# Laser eye surgery.



## DTPCHEMICALS (Jul 24, 2006)

Yesterday our daughter had laser eye surgery. She was very shaken after the "operation" and wondered if it was worth the agravation.

Lady p has just brought her home after a check up.

Her words to me as she passed me the invoice were

Dad its amazing , this morning I could see everything in perfect clear focus. Its the best money you have ever spent.


She now has 20/20 vision and i still need specs.

How much :lol: 


Dave p


----------



## Techno100 (May 8, 2010)

I think she is really brave. I could not bring myself to undergo this procedure at any price :thumbup:


----------



## grandadbaza (Jan 3, 2008)

my wife and I went together on the same day 15 years ago to have it done ,best money we ever spent, its just begining to wear off a bit , can read fine in natural light but need reading spec in bad light


----------



## Rapide561 (Oct 1, 2005)

*Laser*

Hi

Laser is good for a lot of prescriptions, but me being very short sighted, a minus 10 in each eye plus a "cyl" on the prescription, then laser would not work. For complex prescriptions, there is a proceedure known as ICL - implantable contact lenses.

I know a lot of people who have had laser and all are delighted.

I also know, when I worked on the railway, it was not acceptable for a driver or guard to have had the proceedure and be in charge of a train.

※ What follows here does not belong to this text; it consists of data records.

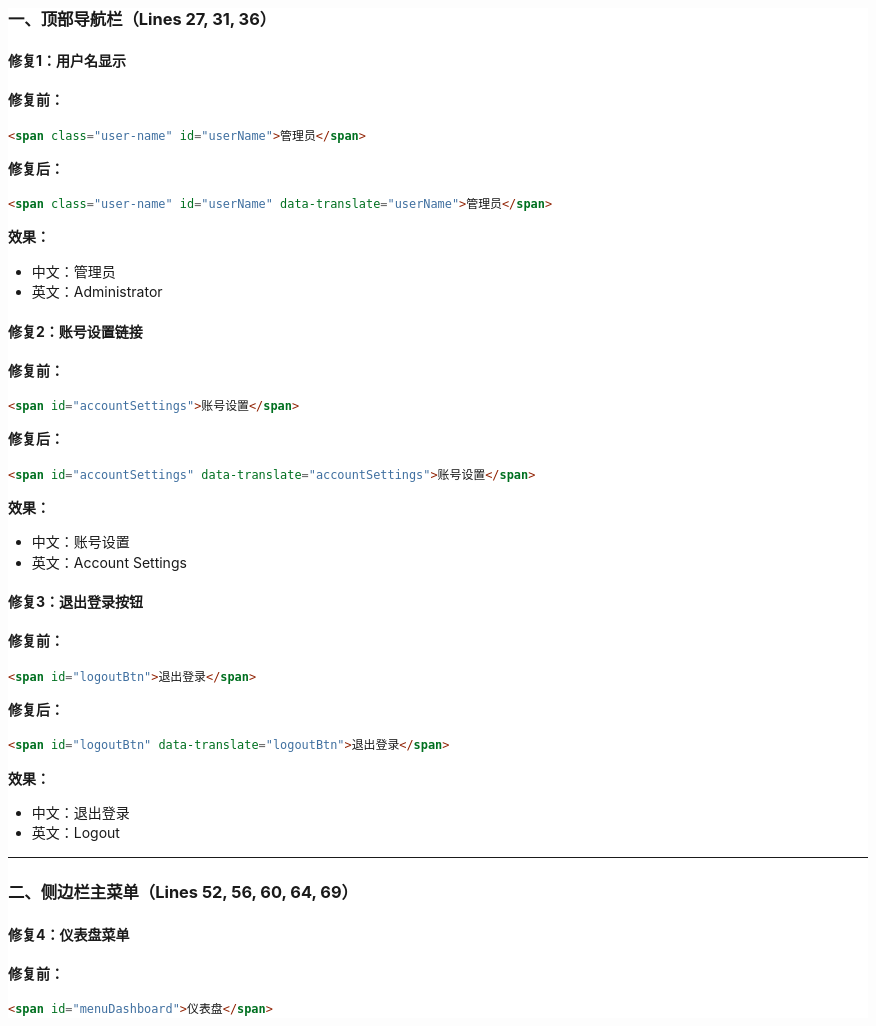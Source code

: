 ### 一、顶部导航栏（Lines 27, 31, 36）

#### 修复1：用户名显示

**修复前：**
```html
<span class="user-name" id="userName">管理员</span>
```

**修复后：**
```html
<span class="user-name" id="userName" data-translate="userName">管理员</span>
```

**效果：**
- 中文：管理员
- 英文：Administrator

#### 修复2：账号设置链接

**修复前：**
```html
<span id="accountSettings">账号设置</span>
```

**修复后：**
```html
<span id="accountSettings" data-translate="accountSettings">账号设置</span>
```

**效果：**
- 中文：账号设置
- 英文：Account Settings

#### 修复3：退出登录按钮

**修复前：**
```html
<span id="logoutBtn">退出登录</span>
```

**修复后：**
```html
<span id="logoutBtn" data-translate="logoutBtn">退出登录</span>
```

**效果：**
- 中文：退出登录
- 英文：Logout

---

### 二、侧边栏主菜单（Lines 52, 56, 60, 64, 69）

#### 修复4：仪表盘菜单

**修复前：**
```html
<span id="menuDashboard">仪表盘</span>
```
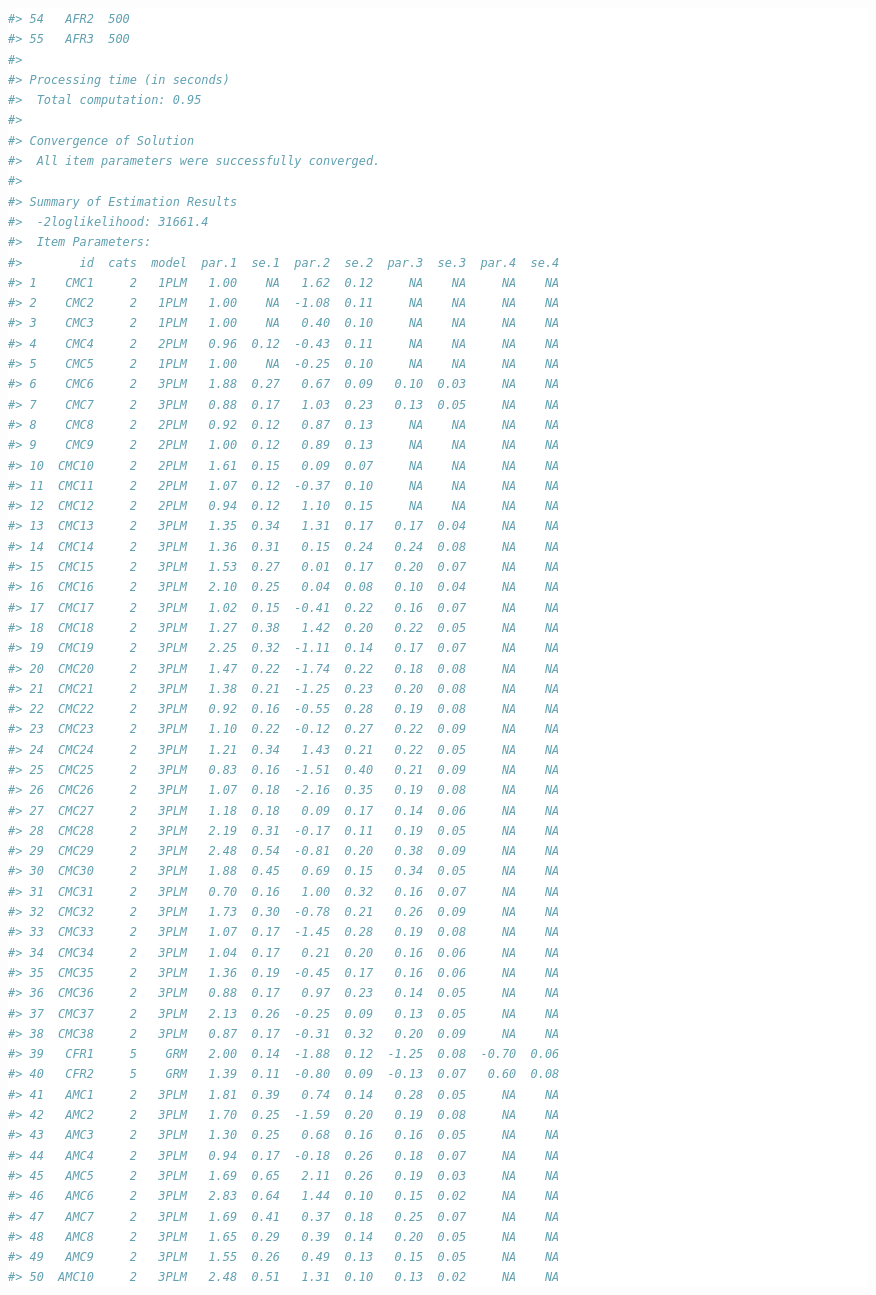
 ``` r
#> 54   AFR2  500
#> 55   AFR3  500
#> 
#> Processing time (in seconds) 
#>  Total computation: 0.95
#> 
#> Convergence of Solution 
#>  All item parameters were successfully converged.
#> 
#> Summary of Estimation Results 
#>  -2loglikelihood: 31661.4
#>  Item Parameters: 
#>        id  cats  model  par.1  se.1  par.2  se.2  par.3  se.3  par.4  se.4
#> 1    CMC1     2   1PLM   1.00    NA   1.62  0.12     NA    NA     NA    NA
#> 2    CMC2     2   1PLM   1.00    NA  -1.08  0.11     NA    NA     NA    NA
#> 3    CMC3     2   1PLM   1.00    NA   0.40  0.10     NA    NA     NA    NA
#> 4    CMC4     2   2PLM   0.96  0.12  -0.43  0.11     NA    NA     NA    NA
#> 5    CMC5     2   1PLM   1.00    NA  -0.25  0.10     NA    NA     NA    NA
#> 6    CMC6     2   3PLM   1.88  0.27   0.67  0.09   0.10  0.03     NA    NA
#> 7    CMC7     2   3PLM   0.88  0.17   1.03  0.23   0.13  0.05     NA    NA
#> 8    CMC8     2   2PLM   0.92  0.12   0.87  0.13     NA    NA     NA    NA
#> 9    CMC9     2   2PLM   1.00  0.12   0.89  0.13     NA    NA     NA    NA
#> 10  CMC10     2   2PLM   1.61  0.15   0.09  0.07     NA    NA     NA    NA
#> 11  CMC11     2   2PLM   1.07  0.12  -0.37  0.10     NA    NA     NA    NA
#> 12  CMC12     2   2PLM   0.94  0.12   1.10  0.15     NA    NA     NA    NA
#> 13  CMC13     2   3PLM   1.35  0.34   1.31  0.17   0.17  0.04     NA    NA
#> 14  CMC14     2   3PLM   1.36  0.31   0.15  0.24   0.24  0.08     NA    NA
#> 15  CMC15     2   3PLM   1.53  0.27   0.01  0.17   0.20  0.07     NA    NA
#> 16  CMC16     2   3PLM   2.10  0.25   0.04  0.08   0.10  0.04     NA    NA
#> 17  CMC17     2   3PLM   1.02  0.15  -0.41  0.22   0.16  0.07     NA    NA
#> 18  CMC18     2   3PLM   1.27  0.38   1.42  0.20   0.22  0.05     NA    NA
#> 19  CMC19     2   3PLM   2.25  0.32  -1.11  0.14   0.17  0.07     NA    NA
#> 20  CMC20     2   3PLM   1.47  0.22  -1.74  0.22   0.18  0.08     NA    NA
#> 21  CMC21     2   3PLM   1.38  0.21  -1.25  0.23   0.20  0.08     NA    NA
#> 22  CMC22     2   3PLM   0.92  0.16  -0.55  0.28   0.19  0.08     NA    NA
#> 23  CMC23     2   3PLM   1.10  0.22  -0.12  0.27   0.22  0.09     NA    NA
#> 24  CMC24     2   3PLM   1.21  0.34   1.43  0.21   0.22  0.05     NA    NA
#> 25  CMC25     2   3PLM   0.83  0.16  -1.51  0.40   0.21  0.09     NA    NA
#> 26  CMC26     2   3PLM   1.07  0.18  -2.16  0.35   0.19  0.08     NA    NA
#> 27  CMC27     2   3PLM   1.18  0.18   0.09  0.17   0.14  0.06     NA    NA
#> 28  CMC28     2   3PLM   2.19  0.31  -0.17  0.11   0.19  0.05     NA    NA
#> 29  CMC29     2   3PLM   2.48  0.54  -0.81  0.20   0.38  0.09     NA    NA
#> 30  CMC30     2   3PLM   1.88  0.45   0.69  0.15   0.34  0.05     NA    NA
#> 31  CMC31     2   3PLM   0.70  0.16   1.00  0.32   0.16  0.07     NA    NA
#> 32  CMC32     2   3PLM   1.73  0.30  -0.78  0.21   0.26  0.09     NA    NA
#> 33  CMC33     2   3PLM   1.07  0.17  -1.45  0.28   0.19  0.08     NA    NA
#> 34  CMC34     2   3PLM   1.04  0.17   0.21  0.20   0.16  0.06     NA    NA
#> 35  CMC35     2   3PLM   1.36  0.19  -0.45  0.17   0.16  0.06     NA    NA
#> 36  CMC36     2   3PLM   0.88  0.17   0.97  0.23   0.14  0.05     NA    NA
#> 37  CMC37     2   3PLM   2.13  0.26  -0.25  0.09   0.13  0.05     NA    NA
#> 38  CMC38     2   3PLM   0.87  0.17  -0.31  0.32   0.20  0.09     NA    NA
#> 39   CFR1     5    GRM   2.00  0.14  -1.88  0.12  -1.25  0.08  -0.70  0.06
#> 40   CFR2     5    GRM   1.39  0.11  -0.80  0.09  -0.13  0.07   0.60  0.08
#> 41   AMC1     2   3PLM   1.81  0.39   0.74  0.14   0.28  0.05     NA    NA
#> 42   AMC2     2   3PLM   1.70  0.25  -1.59  0.20   0.19  0.08     NA    NA
#> 43   AMC3     2   3PLM   1.30  0.25   0.68  0.16   0.16  0.05     NA    NA
#> 44   AMC4     2   3PLM   0.94  0.17  -0.18  0.26   0.18  0.07     NA    NA
#> 45   AMC5     2   3PLM   1.69  0.65   2.11  0.26   0.19  0.03     NA    NA
#> 46   AMC6     2   3PLM   2.83  0.64   1.44  0.10   0.15  0.02     NA    NA
#> 47   AMC7     2   3PLM   1.69  0.41   0.37  0.18   0.25  0.07     NA    NA
#> 48   AMC8     2   3PLM   1.65  0.29   0.39  0.14   0.20  0.05     NA    NA
#> 49   AMC9     2   3PLM   1.55  0.26   0.49  0.13   0.15  0.05     NA    NA
#> 50  AMC10     2   3PLM   2.48  0.51   1.31  0.10   0.13  0.02     NA    NA
```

I do not know what the position is now, but make the point that anyone who is considering eye surgery may need to check with their employer.

Russell

EDIT - more off topic, but if you have a COMPLEX prescription - ie similar figures to mine, you get FREE eyes tests and also a voucher worth about £15 towards your contact lenses or glasses. If you are a minus or a plus ten, or there abouts, ask your optician.


----------



## raynipper (Aug 4, 2008)

Watchdog blew up Vision Express about their adds of £395 per eye.
Apparently unless you have a correction of 1 or less the price can be £1500 to £1700 per eye.

Ray.


----------